• Task to carry out:
Your output should repeat each record below with no differences.

• Saved entries:
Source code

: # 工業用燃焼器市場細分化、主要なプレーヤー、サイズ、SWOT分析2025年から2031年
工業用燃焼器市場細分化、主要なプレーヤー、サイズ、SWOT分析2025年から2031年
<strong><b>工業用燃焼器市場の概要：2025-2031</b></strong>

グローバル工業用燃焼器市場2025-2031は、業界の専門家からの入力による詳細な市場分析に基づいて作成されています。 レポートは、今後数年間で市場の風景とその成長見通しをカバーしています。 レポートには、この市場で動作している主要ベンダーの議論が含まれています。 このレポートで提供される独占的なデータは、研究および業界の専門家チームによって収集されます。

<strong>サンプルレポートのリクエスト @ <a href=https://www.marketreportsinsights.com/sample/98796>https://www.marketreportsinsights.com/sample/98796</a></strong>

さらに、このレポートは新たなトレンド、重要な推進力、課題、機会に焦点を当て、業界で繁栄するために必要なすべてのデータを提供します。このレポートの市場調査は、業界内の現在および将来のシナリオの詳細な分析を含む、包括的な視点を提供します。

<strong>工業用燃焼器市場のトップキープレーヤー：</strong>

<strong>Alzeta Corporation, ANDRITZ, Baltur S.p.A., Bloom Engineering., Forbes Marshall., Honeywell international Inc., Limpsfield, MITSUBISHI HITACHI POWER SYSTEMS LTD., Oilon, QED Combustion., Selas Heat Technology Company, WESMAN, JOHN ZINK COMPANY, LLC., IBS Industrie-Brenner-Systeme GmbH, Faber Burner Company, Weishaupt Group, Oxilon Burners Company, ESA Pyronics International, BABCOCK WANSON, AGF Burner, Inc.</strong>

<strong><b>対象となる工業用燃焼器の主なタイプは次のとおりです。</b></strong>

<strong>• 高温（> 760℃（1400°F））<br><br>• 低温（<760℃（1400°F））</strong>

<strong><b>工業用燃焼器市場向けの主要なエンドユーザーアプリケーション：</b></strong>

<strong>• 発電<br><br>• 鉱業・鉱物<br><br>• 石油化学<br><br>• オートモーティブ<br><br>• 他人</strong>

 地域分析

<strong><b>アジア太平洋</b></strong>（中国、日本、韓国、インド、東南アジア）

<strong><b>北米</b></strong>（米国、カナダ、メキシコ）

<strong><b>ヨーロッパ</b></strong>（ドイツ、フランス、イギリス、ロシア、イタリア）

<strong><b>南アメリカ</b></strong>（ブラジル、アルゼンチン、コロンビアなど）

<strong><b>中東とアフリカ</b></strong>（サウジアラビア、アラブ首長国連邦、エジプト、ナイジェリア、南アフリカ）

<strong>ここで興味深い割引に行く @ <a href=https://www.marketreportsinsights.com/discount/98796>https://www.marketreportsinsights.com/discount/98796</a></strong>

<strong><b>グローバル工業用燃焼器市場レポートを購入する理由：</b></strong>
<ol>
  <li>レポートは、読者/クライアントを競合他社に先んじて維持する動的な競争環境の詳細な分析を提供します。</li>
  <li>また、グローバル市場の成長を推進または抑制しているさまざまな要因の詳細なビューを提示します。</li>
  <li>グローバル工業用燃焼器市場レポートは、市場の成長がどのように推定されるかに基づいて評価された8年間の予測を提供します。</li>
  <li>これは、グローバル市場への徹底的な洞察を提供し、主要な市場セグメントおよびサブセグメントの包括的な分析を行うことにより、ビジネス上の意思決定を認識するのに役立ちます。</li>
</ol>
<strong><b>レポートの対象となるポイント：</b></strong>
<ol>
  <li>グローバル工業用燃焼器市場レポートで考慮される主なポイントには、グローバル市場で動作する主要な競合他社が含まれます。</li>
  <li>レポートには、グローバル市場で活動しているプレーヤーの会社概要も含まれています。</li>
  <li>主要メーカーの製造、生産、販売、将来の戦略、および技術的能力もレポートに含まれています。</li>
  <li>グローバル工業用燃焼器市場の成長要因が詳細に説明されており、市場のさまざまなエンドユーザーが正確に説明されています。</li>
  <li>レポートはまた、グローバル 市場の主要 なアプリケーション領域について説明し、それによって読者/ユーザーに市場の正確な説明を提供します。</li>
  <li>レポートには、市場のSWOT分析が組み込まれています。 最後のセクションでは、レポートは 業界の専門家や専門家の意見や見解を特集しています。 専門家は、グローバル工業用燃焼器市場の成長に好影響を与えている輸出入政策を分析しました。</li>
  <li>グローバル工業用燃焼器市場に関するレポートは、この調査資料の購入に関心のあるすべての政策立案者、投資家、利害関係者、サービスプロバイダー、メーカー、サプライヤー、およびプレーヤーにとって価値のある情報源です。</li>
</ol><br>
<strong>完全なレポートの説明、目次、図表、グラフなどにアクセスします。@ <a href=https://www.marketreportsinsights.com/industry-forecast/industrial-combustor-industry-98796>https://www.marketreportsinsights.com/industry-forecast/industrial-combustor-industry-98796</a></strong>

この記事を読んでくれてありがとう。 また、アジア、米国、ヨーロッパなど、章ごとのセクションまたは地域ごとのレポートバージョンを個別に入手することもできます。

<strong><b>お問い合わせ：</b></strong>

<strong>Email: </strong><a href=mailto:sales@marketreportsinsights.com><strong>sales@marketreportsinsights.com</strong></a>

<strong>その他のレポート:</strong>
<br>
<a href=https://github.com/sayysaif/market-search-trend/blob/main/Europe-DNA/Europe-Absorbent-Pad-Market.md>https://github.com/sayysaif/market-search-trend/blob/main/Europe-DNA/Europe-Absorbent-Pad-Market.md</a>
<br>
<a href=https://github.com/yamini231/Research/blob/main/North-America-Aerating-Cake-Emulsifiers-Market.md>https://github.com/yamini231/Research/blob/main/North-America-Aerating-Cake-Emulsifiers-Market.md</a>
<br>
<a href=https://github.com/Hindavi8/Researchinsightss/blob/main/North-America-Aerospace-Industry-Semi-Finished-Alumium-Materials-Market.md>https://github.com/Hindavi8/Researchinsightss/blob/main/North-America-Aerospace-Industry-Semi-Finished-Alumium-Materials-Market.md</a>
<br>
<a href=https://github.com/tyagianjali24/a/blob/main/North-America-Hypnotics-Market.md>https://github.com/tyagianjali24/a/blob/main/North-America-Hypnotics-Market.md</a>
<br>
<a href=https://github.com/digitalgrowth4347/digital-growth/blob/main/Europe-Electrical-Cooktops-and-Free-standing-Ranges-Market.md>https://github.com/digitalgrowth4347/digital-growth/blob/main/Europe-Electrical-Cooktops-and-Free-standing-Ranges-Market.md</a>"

• Response area:
Source code

: # 工業用燃焼器市場細分化、主要なプレーヤー、サイズ、SWOT分析2025年から2031年
工業用燃焼器市場細分化、主要なプレーヤー、サイズ、SWOT分析2025年から2031年
<strong><b>工業用燃焼器市場の概要：2025-2031</b></strong>

グローバル工業用燃焼器市場2025-2031は、業界の専門家からの入力による詳細な市場分析に基づいて作成されています。 レポートは、今後数年間で市場の風景とその成長見通しをカバーしています。 レポートには、この市場で動作している主要ベンダーの議論が含まれています。 このレポートで提供される独占的なデータは、研究および業界の専門家チームによって収集されます。

<strong>サンプルレポートのリクエスト @ <a href=https://www.marketreportsinsights.com/sample/98796>https://www.marketreportsinsights.com/sample/98796</a></strong>

さらに、このレポートは新たなトレンド、重要な推進力、課題、機会に焦点を当て、業界で繁栄するために必要なすべてのデータを提供します。このレポートの市場調査は、業界内の現在および将来のシナリオの詳細な分析を含む、包括的な視点を提供します。

<strong>工業用燃焼器市場のトップキープレーヤー：</strong>

<strong>Alzeta Corporation, ANDRITZ, Baltur S.p.A., Bloom Engineering., Forbes Marshall., Honeywell international Inc., Limpsfield, MITSUBISHI HITACHI POWER SYSTEMS LTD., Oilon, QED Combustion., Selas Heat Technology Company, WESMAN, JOHN ZINK COMPANY, LLC., IBS Industrie-Brenner-Systeme GmbH, Faber Burner Company, Weishaupt Group, Oxilon Burners Company, ESA Pyronics International, BABCOCK WANSON, AGF Burner, Inc.</strong>

<strong><b>対象となる工業用燃焼器の主なタイプは次のとおりです。</b></strong>

<strong>• 高温（> 760℃（1400°F））<br><br>• 低温（<760℃（1400°F））</strong>

<strong><b>工業用燃焼器市場向けの主要なエンドユーザーアプリケーション：</b></strong>

<strong>• 発電<br><br>• 鉱業・鉱物<br><br>• 石油化学<br><br>• オートモーティブ<br><br>• 他人</strong>

 地域分析

<strong><b>アジア太平洋</b></strong>（中国、日本、韓国、インド、東南アジア）

<strong><b>北米</b></strong>（米国、カナダ、メキシコ）

<strong><b>ヨーロッパ</b></strong>（ドイツ、フランス、イギリス、ロシア、イタリア）

<strong><b>南アメリカ</b></strong>（ブラジル、アルゼンチン、コロンビアなど）

<strong><b>中東とアフリカ</b></strong>（サウジアラビア、アラブ首長国連邦、エジプト、ナイジェリア、南アフリカ）

<strong>ここで興味深い割引に行く @ <a href=https://www.marketreportsinsights.com/discount/98796>https://www.marketreportsinsights.com/discount/98796</a></strong>

<strong><b>グローバル工業用燃焼器市場レポートを購入する理由：</b></strong>
<ol>
  <li>レポートは、読者/クライアントを競合他社に先んじて維持する動的な競争環境の詳細な分析を提供します。</li>
  <li>また、グローバル市場の成長を推進または抑制しているさまざまな要因の詳細なビューを提示します。</li>
  <li>グローバル工業用燃焼器市場レポートは、市場の成長がどのように推定されるかに基づいて評価された8年間の予測を提供します。</li>
  <li>これは、グローバル市場への徹底的な洞察を提供し、主要な市場セグメントおよびサブセグメントの包括的な分析を行うことにより、ビジネス上の意思決定を認識するのに役立ちます。</li>
</ol>
<strong><b>レポートの対象となるポイント：</b></strong>
<ol>
  <li>グローバル工業用燃焼器市場レポートで考慮される主なポイントには、グローバル市場で動作する主要な競合他社が含まれます。</li>
  <li>レポートには、グローバル市場で活動しているプレーヤーの会社概要も含まれています。</li>
  <li>主要メーカーの製造、生産、販売、将来の戦略、および技術的能力もレポートに含まれています。</li>
  <li>グローバル工業用燃焼器市場の成長要因が詳細に説明されており、市場のさまざまなエンドユーザーが正確に説明されています。</li>
  <li>レポートはまた、グローバル 市場の主要 なアプリケーション領域について説明し、それによって読者/ユーザーに市場の正確な説明を提供します。</li>
  <li>レポートには、市場のSWOT分析が組み込まれています。 最後のセクションでは、レポートは 業界の専門家や専門家の意見や見解を特集しています。 専門家は、グローバル工業用燃焼器市場の成長に好影響を与えている輸出入政策を分析しました。</li>
  <li>グローバル工業用燃焼器市場に関するレポートは、この調査資料の購入に関心のあるすべての政策立案者、投資家、利害関係者、サービスプロバイダー、メーカー、サプライヤー、およびプレーヤーにとって価値のある情報源です。</li>
</ol><br>
<strong>完全なレポートの説明、目次、図表、グラフなどにアクセスします。@ <a href=https://www.marketreportsinsights.com/industry-forecast/industrial-combustor-industry-98796>https://www.marketreportsinsights.com/industry-forecast/industrial-combustor-industry-98796</a></strong>

この記事を読んでくれてありがとう。 また、アジア、米国、ヨーロッパなど、章ごとのセクションまたは地域ごとのレポートバージョンを個別に入手することもできます。

<strong><b>お問い合わせ：</b></strong>

<strong>Email: </strong><a href=mailto:sales@marketreportsinsights.com><strong>sales@marketreportsinsights.com</strong></a>

<strong>その他のレポート:</strong>
<br>
<a href=https://github.com/sayysaif/market-search-trend/blob/main/Europe-DNA/Europe-Absorbent-Pad-Market.md>https://github.com/sayysaif/market-search-trend/blob/main/Europe-DNA/Europe-Absorbent-Pad-Market.md</a>
<br>
<a href=https://github.com/yamini231/Research/blob/main/North-America-Aerating-Cake-Emulsifiers-Market.md>https://github.com/yamini231/Research/blob/main/North-America-Aerating-Cake-Emulsifiers-Market.md</a>
<br>
<a href=https://github.com/Hindavi8/Researchinsightss/blob/main/North-America-Aerospace-Industry-Semi-Finished-Alumium-Materials-Market.md>https://github.com/Hindavi8/Researchinsightss/blob/main/North-America-Aerospace-Industry-Semi-Finished-Alumium-Materials-Market.md</a>
<br>
<a href=https://github.com/tyagianjali24/a/blob/main/North-America-Hypnotics-Market.md>https://github.com/tyagianjali24/a/blob/main/North-America-Hypnotics-Market.md</a>
<br>
<a href=https://github.com/digitalgrowth4347/digital-growth/blob/main/Europe-Electrical-Cooktops-and-Free-standing-Ranges-Market.md>https://github.com/digitalgrowth4347/digital-growth/blob/main/Europe-Electrical-Cooktops-and-Free-standing-Ranges-Market.md</a>"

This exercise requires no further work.